On Saturday 13 September 2008, Southwark Bridge in London was closed to traffic and transformed by a team of artists led by curator Clare Patey into a dining space running the entire length of the bridge as part of the London Mayor's Thames Festival.
Feast on the Bridge
Feast on the Bridge was a spectacular communal harvest supper that reconnected an urban public with the food-growing cycle and encouraged people to reclaim a public space.
The event gave people a chance to share a meal and conversation together.
Children from local primary schools had worked over six months with gardener Karen Wydler, chef Ken Hawksworth to grow pumpkins at their schools.
With performers Toby Jones and Ayse Tashkiran the children devised the opening ceremony. An alternative 'grace' composed by Howard Goodall was sung by two children's choirs.
children at the Feast on the Bridge
The children brought their pumpkins to Feast on the Bridge.
The pumpkins were then cooked into soup by Miche Fabre Lewin for a High Tide Deep Soup ceremony, and a Low Tide Deep Soup Ceremony. The shells were carved into lanterns to light the tables at night.
The 300 metres of banqueting tables were covered with specially commissioned tablecloths.
Each place setting was printed with an illustration of a food story collected from Londoners in the run up to the event by artist Sophie Herxheimer.
A selection of locally produced, ethically sourced, seasonal food was on sale throughout the day.
On the bridge and at either end, there was storytelling, seed sharing, pumpkin carving, apple-bobbing, a pumpkin growing competition, music, dancing, magic and a giant hay fight
Toby Jones rehearses with pupils
from Rossendale Primary School
Clare Patey set out some of her intentions for the Feast:
"The Feast is all about bringing together thousands of people to share food and conversation, and reimagines a traditional harvest celebration in the heart of the city."

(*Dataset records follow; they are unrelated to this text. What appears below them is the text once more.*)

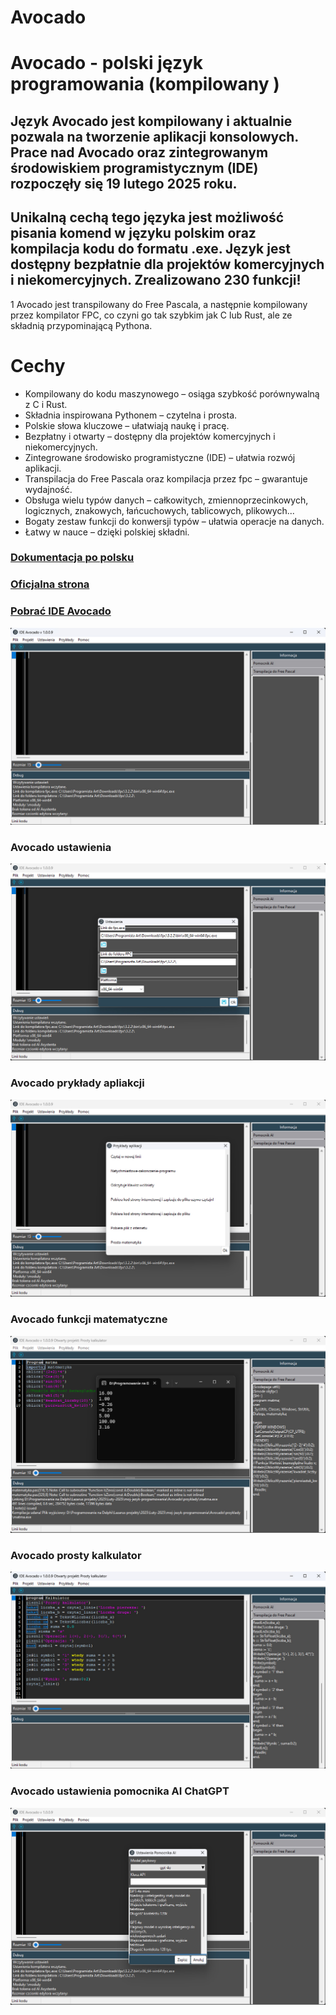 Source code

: # Avocado
# Avocado - polski język programowania (kompilowany )
## Język Avocado jest kompilowany i aktualnie pozwala na tworzenie aplikacji konsolowych. Prace nad Avocado oraz zintegrowanym środowiskiem programistycznym (IDE) rozpoczęły się 19 lutego 2025 roku.

## Unikalną cechą tego języka jest możliwość pisania komend w języku polskim oraz kompilacja kodu do formatu .exe. Język jest dostępny bezpłatnie dla projektów komercyjnych i niekomercyjnych. Zrealizowano 230 funkcji!

1 Avocado jest transpilowany do Free Pascala, a następnie kompilowany przez kompilator FPC, co czyni go tak szybkim jak C lub Rust, ale ze składnią przypominającą Pythona.



# Cechy
+ Kompilowany do kodu maszynowego – osiąga szybkość porównywalną z C i Rust.
+ Składnia inspirowana Pythonem – czytelna i prosta.
+ Polskie słowa kluczowe – ułatwiają naukę i pracę.
+ Bezpłatny i otwarty – dostępny dla projektów komercyjnych i niekomercyjnych.
+ Zintegrowane środowisko programistyczne (IDE) – ułatwia rozwój aplikacji.
+ Transpilacja do Free Pascala oraz kompilacja przez fpc – gwarantuje wydajność.
+ Obsługa wielu typów danych – całkowitych, zmiennoprzecinkowych, logicznych, znakowych, łańcuchowych, tablicowych, plikowych...
+ Bogaty zestaw funkcji do konwersji typów – ułatwia operacje na danych.
+ Łatwy w nauce – dzięki polskiej składni.



### [Dokumentacja po polsku](https://avocado.doc.dimitalart.pl/)
### [Oficjalna strona](https://avocado.dimitalart.pl/) 
### [Pobrać IDE Avocado](https://sourceforge.net/projects/avocado-programming-language/files/Avocado%20Windows%2064%20bits/) 
![Avocado v 1.0.0.9](image/Avocado-1.00.9.jpg)
### Avocado ustawienia
![Avocado ustawienia v 1.0.0.9](image/Avocado-ustawienia.jpg)
### Avocado prykłady apliakcji
![Avocado ustawienia v 1.0.0.9](image/Avocado-przyklady.jpg)
### Avocado funkcji matematyczne
![Avocado ustawienia v 1.0.0.9](image/Avocado-modul-matermatyka.jpg)
### Avocado prosty kalkulator
![Avocado ustawienia v 1.0.0.9](image/Avocado-kalkulator.jpg)

### Avocado ustawienia pomocnika AI ChatGPT
![Avocado ustawienia v 1.0.0.9](image/Avocado-ai.jpg)


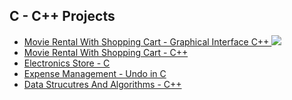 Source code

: ## C - C++ Projects
  
<ul>
 <li>
      <a href="https://github.com/Laura-ElenaOlaru/Projects/tree/master/C%20-%20C%2B%2B%20Projects/Movie%20Rental%20With%20Shopping%20Cart%20-%20Graphical%20Interface%20C%2B%2B"> 
			  Movie Rental With Shopping Cart - Graphical Interface C++
        <img src="https://user-images.githubusercontent.com/57533863/109113565-20b34380-7745-11eb-8c0c-e2f546f7a3fa.png">
      </a>
</li>
  
  <li>
      <a href="https://github.com/Laura-ElenaOlaru/Projects/tree/master/C%20-%20C%2B%2B%20Projects/Movie%20Rental%20With%20Shopping%20Cart%20-%20C%2B%2B"> 
			  Movie Rental With Shopping Cart - C++
      </a>
</li>
	
<li>
      <a href="https://github.com/Laura-ElenaOlaru/Projects/tree/master/C%20-%20C%2B%2B%20Projects/Electronics%20Store%20%20-%20C"> 
			  Electronics Store - C
      </a>
</li>

<li>
      <a href="https://github.com/Laura-ElenaOlaru/Projects/tree/master/C%20-%20C%2B%2B%20Projects/Expense%20Management%20-%20Undo%20in%20C"> 
			  Expense Management - Undo in C
      </a>
</li>

 <li>
      <a href="https://github.com/Laura-ElenaOlaru/Projects/tree/master/C%20-%20C%2B%2B%20Projects/Data%20Structures%20And%20Algorithms%20-%20C%2B%2B"> 
			  Data Strucutres And Algorithms - C++
      </a>
</li>


</ul>

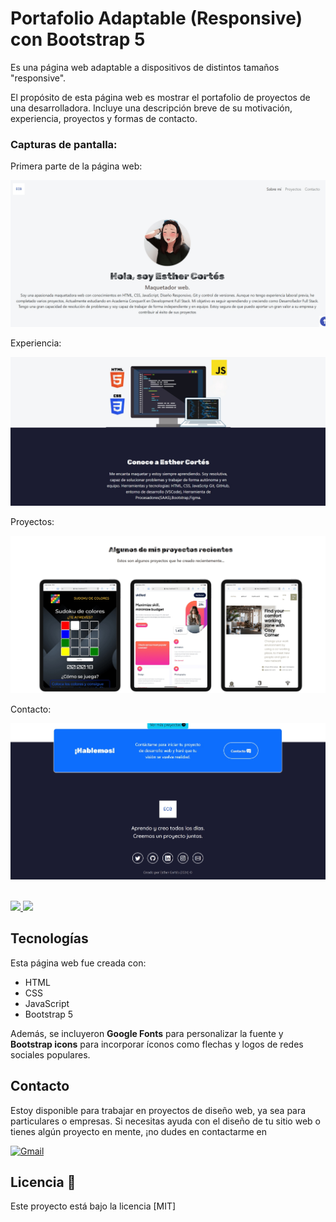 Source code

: # Portafolio Adaptable (Responsive) con Bootstrap 5

Es una página web adaptable a dispositivos de distintos tamaños "responsive".

El propósito de esta página web es mostrar el portafolio de proyectos de una desarrolladora. Incluye una descripción breve de su motivación, experiencia, proyectos y formas de contacto.

### Capturas de pantalla:

Primera parte de la página web:

![Primera parte de la página web](img/readme/screenshot1.png)

Experiencia:

![Experiencia](img/readme/screenshot2.png)

Proyectos:

![Proyectos](img/readme/screenshot3.png)

Contacto:

![Contacto](img/readme/screenshot4.png)

</br>
<a href="https://github.com/EstherChuCortes/portafolio-Esther_Cortes_barrio" target="_blank">
<img src="https://img.shields.io/static/v1?label=|&message=VER CODIGO&color=f&style=plastic&logo=github&logo-color=white"/>
</a>  
<a href="https://estherchucortes.github.io/portafolio-Esther_Cortes_barrio/" target="_blank">
<img src="https://img.shields.io/static/v1?label=|&message=VER WEBSITE&color=cdf998&style=plastic&logo=wordpress&logo-color=white"/>
</a>

## Tecnologías

Esta página web fue creada con:

- HTML
- CSS
- JavaScript
- Bootstrap 5

Además, se incluyeron **Google Fonts** para personalizar la fuente y **Bootstrap icons** para incorporar íconos como flechas y logos de redes sociales populares.

## Contacto

Estoy disponible para trabajar en proyectos de diseño web, ya sea para particulares o empresas. Si necesitas ayuda con el diseño de tu sitio web o tienes algún proyecto en mente, ¡no dudes en contactarme en
<br>

[![Gmail](https://img.shields.io/badge/Email%20personal-white?style=for-the-badge&logo=gmail&logoColor=white&label=esttherchu13%40hotmail.com&labelColor=black&color=%23EA4335)](mailto:estherchu13@hotmail.com)

## Licencia 📜

Este proyecto está bajo la licencia [MIT]
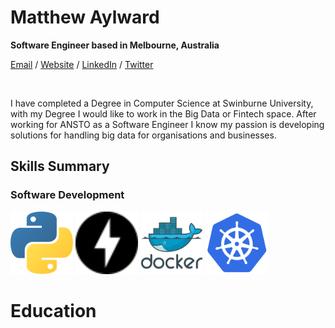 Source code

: # Matthew Aylward 

__Software Engineer based in Melbourne, Australia__ <br>

[Email](mailto:matthewtyleraylward@gmail.com) / [Website](matthewtyleraylward.com) / [LinkedIn](https://www.linkedin.com/in/matthew-aylward-78976965/) / [Twitter](https://twitter.com/Matthewtylerayl)

<br>

I have completed a Degree in Computer Science at Swinburne University, with my Degree I would like to work
in the Big Data or Fintech space. After working for ANSTO as a Software Engineer I know my passion is
developing solutions for handling big data for organisations and businesses.


## Skills Summary

### Software Development

<img src="./logos/python.svg" width="100" height="100">
<img src="./logos/fastapi.svg" width="100" height="100">
<img src="./logos/docker-original-wordmark.svg" width="100" height="100">
<img src="./logos/kubernets.svg" width="100" height="100">


<br>



# Education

"Actually, it's just about bringing people together to eat and have a good time."
"I want to address some of the big food issues, such as the link between producer and consumer, food miles, obesity, particularly among children, and the effects of our grazing culture."
"In the end, people have to enjoy themselves. Personally, I find the informal bits - like the conversations between the kids - are as important as the formal parts."
The schools involved were Rossendale, Reay, Boutcher and Crampton Primary schools.
Musicians included the Bohemia Ukulele Band, Bobby Valentino and Los Pistoleros, Circo Abusivo, The Zen Hussies, Carlos and the Bandidos and Cut A Shine.